Bu fideler ahmeter abiden sellukayla birlikte geldi, toplam altı taneydiler, birini alt komşuma verdim. Bende kalanlardan ikisi yaşamadı, diğer üçü de "tutma bizi, öleceğiz!" de ısrarlı gibiydiler. Yılmadım; suladım, gübreledim, ışık ihtiyacını balkonun farklı yerlerinde tecrübe ederek sonunda öğleye kadar bol güneş alacağı balkon duvarının üzerine koydum, burayı sevdi ve sıcaklarla birlikte atılıma geçtiler. Komşumdaki ölmüş.
Tabi bu arada bitkilerimi, -kaktüsler-sukulentler hariç- kışın hazırladığım enzimlerle suladığımı belirteyim. Kıştan bu yana iki kere npk 20 hariç kimyasal gübre vermedim.
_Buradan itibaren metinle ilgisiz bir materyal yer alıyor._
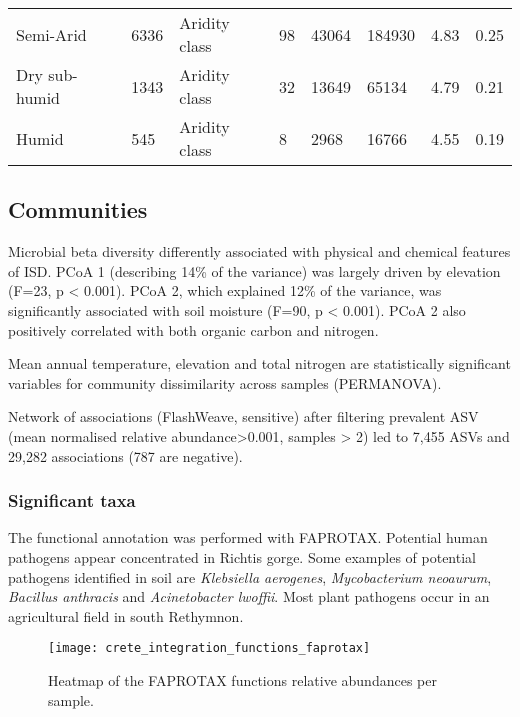 \begin{sidewaystable*}
\begin{tabular*}{\textwidth}{@{\extracolsep{\fill}}llllllll@{\extracolsep{\fill}}}
Semi-Arid                                       & 6336 & Aridity class        & 98      & 43064          & 184930        & 4.83          & 0.25        \\
Dry sub-humid                                   & 1343 & Aridity class        & 32      & 13649          & 65134         & 4.79          & 0.21        \\
Humid                                           & 545  & Aridity class        & 8       & 2968           & 16766         & 4.55          & 0.19       
\end{tabular*}
\end{sidewaystable*}


\subsection{Communities}\label{communities}
Microbial beta diversity differently associated with physical and chemical
features of ISD. PCoA 1 (describing 14\% of the variance) was largely driven by
elevation (F=23, p < 0.001). PCoA 2, which explained 12\% of the variance,
was significantly associated with soil moisture (F=90, p < 0.001).
PCoA 2 also positively correlated with both organic carbon and nitrogen.

Mean annual temperature, elevation and total nitrogen are statistically significant variables for
community dissimilarity across samples (PERMANOVA).

Network of associations (FlashWeave, sensitive) after filtering prevalent ASV (mean normalised relative
abundance>0.001, samples > 2) led to 7,455 ASVs and
29,282 associations (787 are negative).

\subsubsection{Significant taxa}\label{sig_taxa}
The functional annotation was performed with FAPROTAX. Potential human pathogens 
appear concentrated in Richtis gorge. Some examples of potential pathogens identified in soil 
are \textit{Klebsiella aerogenes}, \textit{Mycobacterium neoaurum}, \textit{Bacillus anthracis} and \textit{Acinetobacter lwoffii}.
Most plant pathogens occur in an agricultural field in south Rethymnon. 

\begin{figure}[t] 
    \centering\texttt{[image: crete\_integration\_functions\_faprotax]}
\caption{Heatmap of the FAPROTAX functions relative abundances per sample.}
    \label{fig:isd_functions_faprotax}
\end{figure}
Evde pirinç, mercimek, ıspanak yıkandıktan sonra elde edilen su, haşlanmış lahana, brokoli, yumurta suları soğutularak, çay posası, sade kahve telvesi sulandırılarak bitkileriminden denk gelenlerine verildi. Küçükbaş hayvan gübresinden şerbet yaptım birkaç kez.
Bu fotoğraftaki bitkiyi burada caddelerde görüyorum ağaç hallerini tabii. Mayıs ayı içinde açık mor renkli çok tatlı çiçekleri vardı. İsmini ilgili başlıkta soracağım buraya yazarım. Sordum, adı Jakarandaymış. Mücevher Çalısı'na teşekkürlerimle.
Gloksinyaların tomurcuklarından renkleri anlaşılmaya başladı.